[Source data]
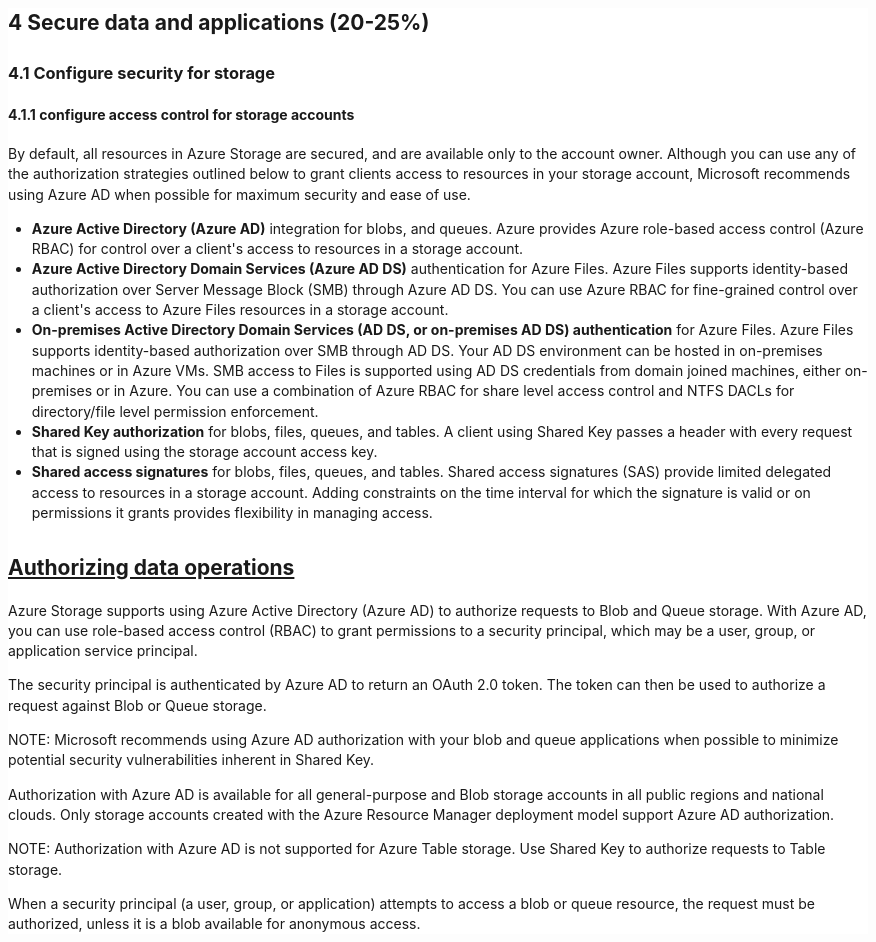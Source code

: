## 4 Secure data and applications (20-25%)

### 4.1 Configure security for storage

#### 4.1.1 configure access control for storage accounts
By default, all resources in Azure Storage are secured, and are available only to the account owner. Although you can use any of the authorization strategies outlined below to grant clients access to resources in your storage account, Microsoft recommends using Azure AD when possible for maximum security and ease of use.

* **Azure Active Directory (Azure AD)** integration for blobs, and queues. Azure provides Azure role-based access control (Azure RBAC) for control over a client's access to resources in a storage account.
* **Azure Active Directory Domain Services (Azure AD DS)** authentication for Azure Files. Azure Files supports identity-based authorization over Server Message Block (SMB) through Azure AD DS. You can use Azure RBAC for fine-grained control over a client's access to Azure Files resources in a storage account.
* **On-premises Active Directory Domain Services (AD DS, or on-premises AD DS) authentication** for Azure Files. Azure Files supports identity-based authorization over SMB through AD DS. Your AD DS environment can be hosted in on-premises machines or in Azure VMs. SMB access to Files is supported using AD DS credentials from domain joined machines, either on-premises or in Azure. You can use a combination of Azure RBAC for share level access control and NTFS DACLs for directory/file level permission enforcement.
* **Shared Key authorization** for blobs, files, queues, and tables. A client using Shared Key passes a header with every request that is signed using the storage account access key.
* **Shared access signatures** for blobs, files, queues, and tables. Shared access signatures (SAS) provide limited delegated access to resources in a storage account. Adding constraints on the time interval for which the signature is valid or on permissions it grants provides flexibility in managing access.

[Authorizing data operations](https://docs.microsoft.com/en-us/azure/storage/common/storage-auth?toc=/azure/storage/blobs/toc.json)
---
Azure Storage supports using Azure Active Directory (Azure AD) to authorize requests to Blob and Queue storage. With Azure AD, you can use role-based access control (RBAC) to grant permissions to a security principal, which may be a user, group, or application service principal.

The security principal is authenticated by Azure AD to return an OAuth 2.0 token. The token can then be used to authorize a request against Blob or Queue storage.

NOTE: Microsoft recommends using Azure AD authorization with your blob and queue applications when possible to minimize potential security vulnerabilities inherent in Shared Key.

Authorization with Azure AD is available for all general-purpose and Blob storage accounts in all public regions and national clouds. Only storage accounts created with the Azure Resource Manager deployment model support Azure AD authorization.

NOTE: Authorization with Azure AD is not supported for Azure Table storage. Use Shared Key to authorize requests to Table storage.

When a security principal (a user, group, or application) attempts to access a blob or queue resource, the request must be authorized, unless it is a blob available for anonymous access.
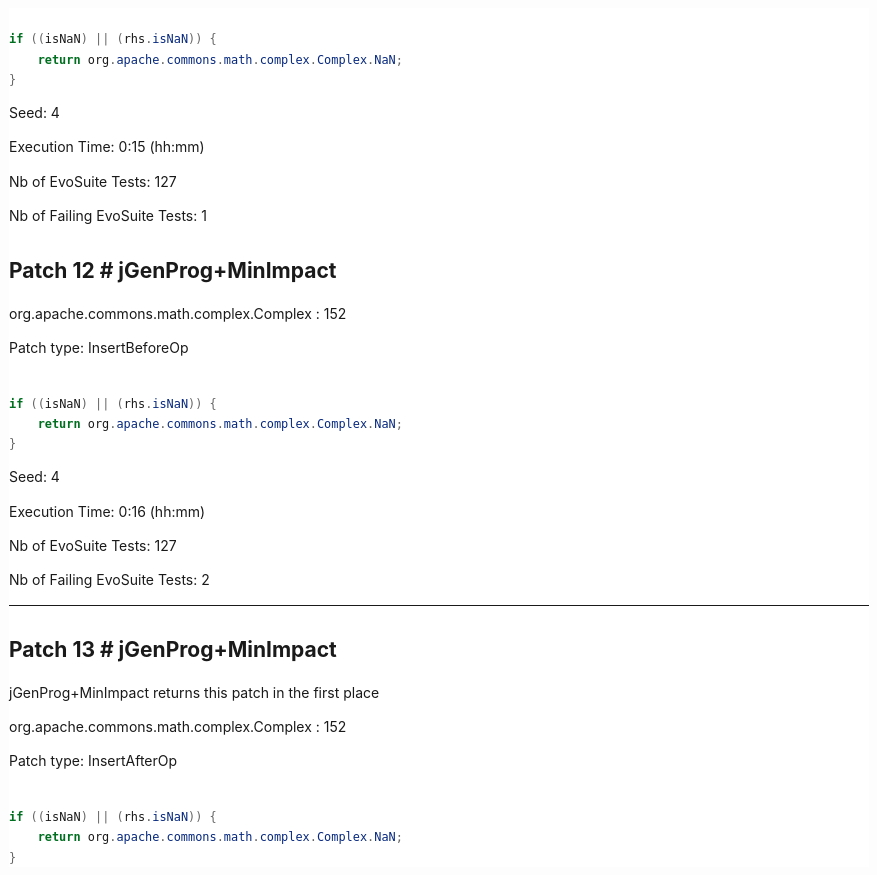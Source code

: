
 ```Java

if ((isNaN) || (rhs.isNaN)) {
	return org.apache.commons.math.complex.Complex.NaN;
} 

```


Seed: 4

Execution Time: 0:15 (hh:mm) 

Nb of EvoSuite Tests: 127

Nb of Failing EvoSuite Tests: 1



## Patch 12 #  jGenProg+MinImpact 

org.apache.commons.math.complex.Complex : 152

Patch type: InsertBeforeOp

```Java

if ((isNaN) || (rhs.isNaN)) {
	return org.apache.commons.math.complex.Complex.NaN;
} 

```


Seed: 4

Execution Time: 0:16 (hh:mm) 

Nb of EvoSuite Tests: 127

Nb of Failing EvoSuite Tests: 2


--- 


## Patch 13 #  jGenProg+MinImpact 

jGenProg+MinImpact returns this patch in the first place

org.apache.commons.math.complex.Complex : 152

Patch type: InsertAfterOp

```Java

if ((isNaN) || (rhs.isNaN)) {
	return org.apache.commons.math.complex.Complex.NaN;
} 

```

• ASSIGNMENT:
How many lines in the records contain the word "jGenProg"? Reply with that number only.

• ANSWER FOR THIS EXERCISE:
3